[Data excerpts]
....

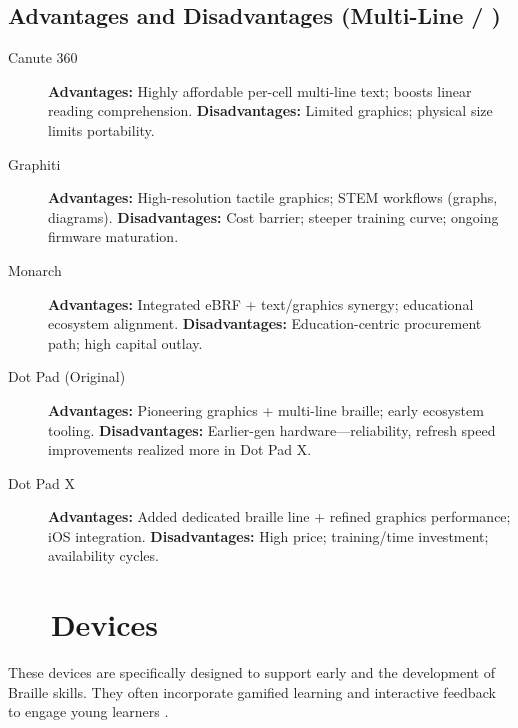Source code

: \subsection*{Advantages and Disadvantages (Multi-Line / )}
\begin{description}
	\item[Canute 360] \textbf{Advantages:} Highly affordable per-cell multi-line text; boosts linear reading comprehension. \textbf{Disadvantages:} Limited graphics; physical size limits portability.
	\item[Graphiti] \textbf{Advantages:} High-resolution tactile graphics; STEM workflows (graphs, diagrams). \textbf{Disadvantages:} Cost barrier; steeper training curve; ongoing firmware maturation.
	\item[Monarch] \textbf{Advantages:} Integrated eBRF + text/graphics synergy; educational ecosystem alignment. \textbf{Disadvantages:} Education-centric procurement path; high capital outlay.
	\item[Dot Pad (Original)] \textbf{Advantages:} Pioneering graphics + multi-line braille; early ecosystem tooling. \textbf{Disadvantages:} Earlier-gen hardware—reliability, refresh speed improvements realized more in Dot Pad X.
	\item[Dot Pad X] \textbf{Advantages:} Added dedicated braille line + refined graphics performance; iOS integration. \textbf{Disadvantages:} High price; training/time investment; availability cycles.
\end{description}


\section{~~ Devices}\label{ch3:sec:braille-ed-devices}
These devices are specifically designed to support early  and the development of Braille skills. They often incorporate gamified learning and interactive feedback to engage young learners \supercite{Lueck2016, Holbrook2006, ThinkerbellLabs}.

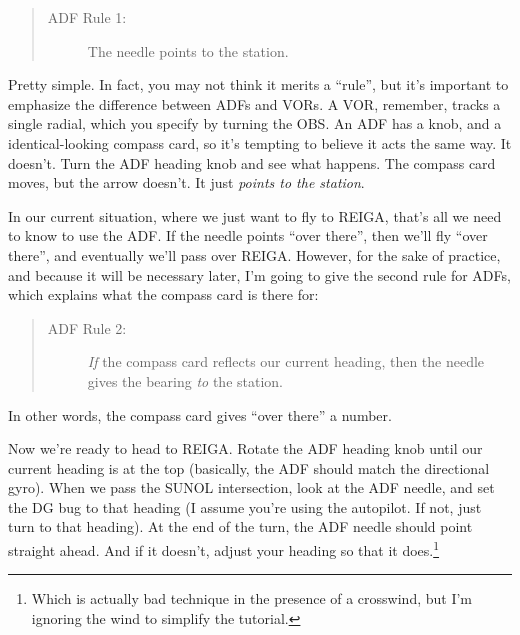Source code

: \begin{quote}
  \begin{description}
  \item[ADF Rule 1:] The needle points to the station.
  \end{description}
\end{quote}

Pretty simple.  In fact, you may not think it merits a ``rule'', but
it's important to emphasize the difference between ADFs and VORs.  A
VOR, remember, tracks a single radial, which you specify by turning
the OBS.  An ADF has a knob, and a identical-looking compass card, so
it's tempting to believe it acts the same way.  It doesn't.  Turn the
ADF heading knob and see what happens.  The compass card moves, but
the arrow doesn't.  It just \emph{points to the station}.

In our current situation, where we just want to fly to REIGA, that's
all we need to know to use the ADF.  If the needle points ``over
there'', then we'll fly ``over there'', and eventually we'll pass over
REIGA.  However, for the sake of practice, and because it will be
necessary later, I'm going to give the second rule for ADFs, which
explains what the compass card is there for:

\begin{quote}
  \begin{description}
  \item[ADF Rule 2:] \emph{If} the compass card reflects our current
    heading, then the needle gives the bearing \emph{to} the station.
  \end{description}
\end{quote}

In other words, the compass card gives ``over there'' a number.


Now we're ready to head to REIGA.  Rotate the ADF heading knob until
our current heading is at the top (basically, the ADF should match the
directional gyro).  When we pass the SUNOL intersection, look at the
ADF needle, and set the DG bug to that heading (I assume you're using
the autopilot.  If not, just turn to that heading).  At the end of the
turn, the ADF needle should point straight ahead.  And if it doesn't,
adjust your heading so that it does.\footnote{Which is actually bad
  technique in the presence of a crosswind, but I'm ignoring the wind
  to simplify the tutorial.}


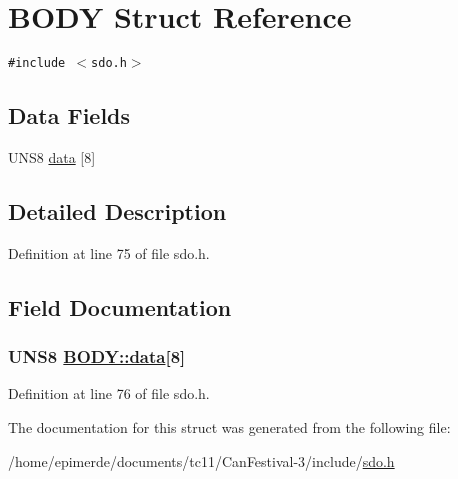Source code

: \hypertarget{structBODY}{
\section{BODY Struct Reference}
\label{structBODY}
}
{\tt \#include $<$sdo.h$>$}

\subsection*{Data Fields}
\begin{CompactItemize}
\item 
UNS8 \hyperlink{structBODY_e1c3d89411eb0266a1db691b5de561d9}{data} \mbox{[}8\mbox{]}
\end{CompactItemize}


\subsection{Detailed Description}




Definition at line 75 of file sdo.h.

\subsection{Field Documentation}
\hypertarget{structBODY_e1c3d89411eb0266a1db691b5de561d9}{
\subsubsection[data]{\setlength{\rightskip}{0pt plus 5cm}UNS8 \hyperlink{structBODY_e1c3d89411eb0266a1db691b5de561d9}{BODY::data}\mbox{[}8\mbox{]}}}
\label{structBODY_e1c3d89411eb0266a1db691b5de561d9}




Definition at line 76 of file sdo.h.

The documentation for this struct was generated from the following file:\begin{CompactItemize}
\item 
/home/epimerde/documents/tc11/Can\-Festival-3/include/\hyperlink{sdo_8h}{sdo.h}\end{CompactItemize}
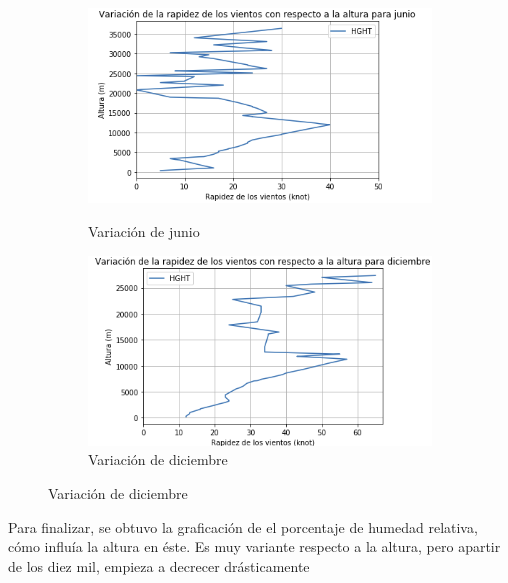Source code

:\documentclass{article}
\begin{document}
\begin{figure}[h!]
\begin{subfigure}{.30\textwidth}
  \
  \includegraphics[width=.8\linewidth]{rap.png}
  \caption{Variación de junio}
  \label{fig:sfig1}
\end{subfigure}
\begin{subfigure}{.30\textwidth}
  \left
  \includegraphics[width=.8\linewidth]{rap2.png}
  \caption{Variación de diciembre}
  \label{fig:sfig2}
\end{subfigure}
\end{figure}

Para finalizar, se obtuvo la graficación de el porcentaje de humedad relativa, cómo influía la altura en éste. Es muy variante respecto a la altura, pero apartir de los diez mil, empieza a decrecer drásticamente

\newpage
\end{document}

....

Exercise details:
The answer is every line in the data where the word "textbf" appears.

Solution for this task:
	\item[Canute 360] \textbf{Advantages:} Highly affordable per-cell multi-line text; boosts linear reading comprehension. \textbf{Disadvantages:} Limited graphics; physical size limits portability.
	\item[Graphiti] \textbf{Advantages:} High-resolution tactile graphics; STEM workflows (graphs, diagrams). \textbf{Disadvantages:} Cost barrier; steeper training curve; ongoing firmware maturation.
	\item[Monarch] \textbf{Advantages:} Integrated eBRF + text/graphics synergy; educational ecosystem alignment. \textbf{Disadvantages:} Education-centric procurement path; high capital outlay.
	\item[Dot Pad (Original)] \textbf{Advantages:} Pioneering graphics + multi-line braille; early ecosystem tooling. \textbf{Disadvantages:} Earlier-gen hardware—reliability, refresh speed improvements realized more in Dot Pad X.
	\item[Dot Pad X] \textbf{Advantages:} Added dedicated braille line + refined graphics performance; iOS integration. \textbf{Disadvantages:} High price; training/time investment; availability cycles.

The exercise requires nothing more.